From Table 9.2, we could conclude that respondents identifying as male rather than female identifiers are more likely to report paying attention always (24.8 percent compared to 17.38 percent) or most of the time (37.38 percent compared to 34.47 percent).

In cross-tabulations, the rule of thumb to remember is ‘always percent-agize on the independent variable’ — to calculate proportions (or percentages) that sum to 1 within each category of the independent variable. Typically researchers add marginal totals (row and column total proportions or percentages) along with frequencies in the same table. The frequencies and proportions or percentages from prop.table() can be combined into one table within word processing software.

9.4 Test of independence for contingency tables

The cross-tabulation of political interest by sex showed an association, yet a separate question is whether the association observed within the sample table is large enough to reject the null hypothesis of no relationship within the population. The standard Chi-squared test of independence tests this null hypothesis. The test compares the observed frequencies within the table to a hypothetical set of expected frequencies under the assumption of independence (no relationship) between the variables. The greater the difference between the observed frequencies from expected, the greater the Chi-squared test statistic, and the greater the evidence against the null hypothesis.

The adjusted Chi-squared test for the complex survey design of the ANES reports an F-statistic (the ratio of two Chi-squared distributions) and an associated p-value for the probability of observing a test statistics that large (or larger) if the null hypothesis of independence is true. Given a chosen ‘alpha level’, or threshold of the p-value for determining statistical significance and rejecting the null. The standard alpha level (\(\alpha = .05\)) of .05, means that if the we observe a \(p < .05\) we reject the null hypothesis.

To test the null of no relationship between political attention and sex in the ANES population, the function is svychisq() in place of svytable():

svychisq(~V201005 + sex, anes2020) 
## 
##  Pearson's X^2: Rao & Scott adjustment
## 
## data:  svychisq(~V201005 + sex, anes2020)
## F = 8.4, ndf = 3.7, ddf = 187.2, p-value = 5e-06

The results show a statistically significant association between interest and sex. The test statistic has an F-value of 8.4 (degrees of freedom \(\frac{3.7}{187.2}\)), with a p-value of 0.000005, well below a significance threshold of 0.05. From the p-value we reject the null hypothesis of independence between interest and sex. The test result suggests that the observed relationship between interest and sex is much stronger than would be expected on the basis of chance and sampling error alone, so we can conclude that interest and sex are related within the sampled population. Note that the test does not measure the strength or direction of association; the test result would be the same, for example, if the categories in interest were scrambled.

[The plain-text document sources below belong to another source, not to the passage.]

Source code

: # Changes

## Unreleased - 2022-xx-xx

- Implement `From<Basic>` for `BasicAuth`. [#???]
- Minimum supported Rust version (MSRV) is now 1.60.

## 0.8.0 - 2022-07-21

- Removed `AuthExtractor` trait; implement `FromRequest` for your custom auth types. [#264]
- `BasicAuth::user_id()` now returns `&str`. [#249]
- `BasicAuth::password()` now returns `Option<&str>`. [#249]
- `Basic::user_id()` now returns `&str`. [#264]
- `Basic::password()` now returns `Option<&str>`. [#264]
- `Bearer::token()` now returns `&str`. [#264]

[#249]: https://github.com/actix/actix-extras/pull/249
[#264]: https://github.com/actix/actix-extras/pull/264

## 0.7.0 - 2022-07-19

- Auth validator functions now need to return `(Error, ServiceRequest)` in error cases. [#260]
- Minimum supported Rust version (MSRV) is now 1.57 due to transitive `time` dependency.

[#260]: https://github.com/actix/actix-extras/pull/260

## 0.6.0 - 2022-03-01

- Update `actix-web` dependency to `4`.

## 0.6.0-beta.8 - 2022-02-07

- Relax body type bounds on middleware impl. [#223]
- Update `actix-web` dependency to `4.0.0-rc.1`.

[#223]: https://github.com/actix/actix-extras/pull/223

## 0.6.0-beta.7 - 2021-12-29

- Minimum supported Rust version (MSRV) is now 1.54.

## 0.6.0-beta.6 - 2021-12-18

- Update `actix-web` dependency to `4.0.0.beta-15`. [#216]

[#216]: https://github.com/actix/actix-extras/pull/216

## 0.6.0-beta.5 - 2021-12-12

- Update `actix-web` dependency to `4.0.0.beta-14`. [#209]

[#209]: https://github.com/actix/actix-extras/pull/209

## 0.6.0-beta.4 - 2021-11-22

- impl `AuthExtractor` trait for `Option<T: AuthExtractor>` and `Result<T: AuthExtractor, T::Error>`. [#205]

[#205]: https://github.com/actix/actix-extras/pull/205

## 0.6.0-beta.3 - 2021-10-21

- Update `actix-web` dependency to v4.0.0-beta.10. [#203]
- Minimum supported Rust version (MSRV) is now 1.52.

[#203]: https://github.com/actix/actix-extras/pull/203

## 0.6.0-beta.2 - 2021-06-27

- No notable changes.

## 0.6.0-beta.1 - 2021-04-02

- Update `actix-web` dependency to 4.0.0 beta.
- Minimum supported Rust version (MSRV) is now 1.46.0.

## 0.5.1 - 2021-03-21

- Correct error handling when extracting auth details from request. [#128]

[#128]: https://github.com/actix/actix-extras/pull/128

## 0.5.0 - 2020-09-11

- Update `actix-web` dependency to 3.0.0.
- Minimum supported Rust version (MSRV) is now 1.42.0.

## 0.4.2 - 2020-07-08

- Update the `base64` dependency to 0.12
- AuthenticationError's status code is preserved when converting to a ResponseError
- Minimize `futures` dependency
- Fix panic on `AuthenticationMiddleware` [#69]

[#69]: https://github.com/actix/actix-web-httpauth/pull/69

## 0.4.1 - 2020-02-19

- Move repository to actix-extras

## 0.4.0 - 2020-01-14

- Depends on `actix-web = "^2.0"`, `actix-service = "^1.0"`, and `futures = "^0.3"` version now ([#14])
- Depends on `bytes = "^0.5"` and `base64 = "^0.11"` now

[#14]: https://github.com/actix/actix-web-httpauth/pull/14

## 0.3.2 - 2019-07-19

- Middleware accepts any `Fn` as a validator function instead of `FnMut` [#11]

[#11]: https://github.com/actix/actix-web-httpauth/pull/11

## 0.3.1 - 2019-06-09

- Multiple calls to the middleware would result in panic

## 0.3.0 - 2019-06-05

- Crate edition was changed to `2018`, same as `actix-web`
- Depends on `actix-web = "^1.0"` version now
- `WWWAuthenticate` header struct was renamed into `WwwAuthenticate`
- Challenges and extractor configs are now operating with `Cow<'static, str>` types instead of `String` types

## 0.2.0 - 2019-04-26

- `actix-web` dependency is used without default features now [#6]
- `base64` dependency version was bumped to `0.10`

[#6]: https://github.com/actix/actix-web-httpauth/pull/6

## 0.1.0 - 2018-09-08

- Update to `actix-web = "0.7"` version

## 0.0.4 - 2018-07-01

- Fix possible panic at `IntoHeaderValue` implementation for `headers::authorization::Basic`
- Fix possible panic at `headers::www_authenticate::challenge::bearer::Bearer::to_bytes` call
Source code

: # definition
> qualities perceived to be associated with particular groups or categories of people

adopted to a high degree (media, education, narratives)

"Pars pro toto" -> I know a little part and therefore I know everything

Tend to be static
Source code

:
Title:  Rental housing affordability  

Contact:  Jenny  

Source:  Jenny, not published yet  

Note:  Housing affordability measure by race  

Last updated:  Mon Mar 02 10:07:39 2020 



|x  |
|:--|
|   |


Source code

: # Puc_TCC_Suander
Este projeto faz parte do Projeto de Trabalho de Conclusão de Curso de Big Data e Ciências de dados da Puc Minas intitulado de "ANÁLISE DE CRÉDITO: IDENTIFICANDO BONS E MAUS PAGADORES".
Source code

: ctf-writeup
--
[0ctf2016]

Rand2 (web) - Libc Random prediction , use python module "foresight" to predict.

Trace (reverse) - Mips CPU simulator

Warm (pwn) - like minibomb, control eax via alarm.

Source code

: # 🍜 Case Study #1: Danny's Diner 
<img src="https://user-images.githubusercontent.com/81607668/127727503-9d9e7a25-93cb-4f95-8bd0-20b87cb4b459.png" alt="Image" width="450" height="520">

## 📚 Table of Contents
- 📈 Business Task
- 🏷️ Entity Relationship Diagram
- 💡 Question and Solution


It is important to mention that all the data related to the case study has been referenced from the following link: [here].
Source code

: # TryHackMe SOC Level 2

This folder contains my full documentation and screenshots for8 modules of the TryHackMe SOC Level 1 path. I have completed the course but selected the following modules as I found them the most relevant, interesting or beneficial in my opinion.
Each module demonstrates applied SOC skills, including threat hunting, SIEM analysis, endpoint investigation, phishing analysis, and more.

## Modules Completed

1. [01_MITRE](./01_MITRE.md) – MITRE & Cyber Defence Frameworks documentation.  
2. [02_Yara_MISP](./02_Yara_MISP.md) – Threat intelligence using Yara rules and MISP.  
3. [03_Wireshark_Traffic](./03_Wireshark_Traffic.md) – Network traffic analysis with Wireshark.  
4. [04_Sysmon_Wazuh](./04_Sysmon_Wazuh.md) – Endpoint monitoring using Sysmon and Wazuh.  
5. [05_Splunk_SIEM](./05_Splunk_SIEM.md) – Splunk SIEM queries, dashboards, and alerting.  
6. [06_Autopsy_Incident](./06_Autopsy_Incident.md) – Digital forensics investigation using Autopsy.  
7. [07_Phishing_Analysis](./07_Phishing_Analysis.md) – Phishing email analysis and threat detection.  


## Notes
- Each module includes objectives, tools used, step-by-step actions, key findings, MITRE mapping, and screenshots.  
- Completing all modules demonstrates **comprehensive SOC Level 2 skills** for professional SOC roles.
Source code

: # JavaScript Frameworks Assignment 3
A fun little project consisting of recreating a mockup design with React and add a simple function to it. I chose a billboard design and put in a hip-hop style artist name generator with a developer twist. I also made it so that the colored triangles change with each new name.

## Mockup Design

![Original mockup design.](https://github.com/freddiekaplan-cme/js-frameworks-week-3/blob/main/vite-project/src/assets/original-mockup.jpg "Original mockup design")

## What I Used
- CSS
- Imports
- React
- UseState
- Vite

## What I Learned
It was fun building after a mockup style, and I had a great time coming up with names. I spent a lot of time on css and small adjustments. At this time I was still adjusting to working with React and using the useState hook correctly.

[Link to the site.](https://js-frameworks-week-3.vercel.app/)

Contingency tables controlling for a third factor

In a contingency table we could observe that two measures are related (a \(y\) covarying with \(x\)), but the possibility remains that the relationship is spurious — any observed association in the relationship between \(x\) and \(y\) could be the result of a third variable \(z\) that influences both. To test the extent to which the relationship within a contingency table persists when controlling for a third factor, we subset the data on values of the third factor and recalculate the contingency table. To demonstrate, we will cross-tabulate party identification by religious service attendance, then on levels of sex, to observe whether there is evidence — controlling for sex — that Democrats report less religiosity than Republicans. To do so, we will work through some useful variable recoding functions.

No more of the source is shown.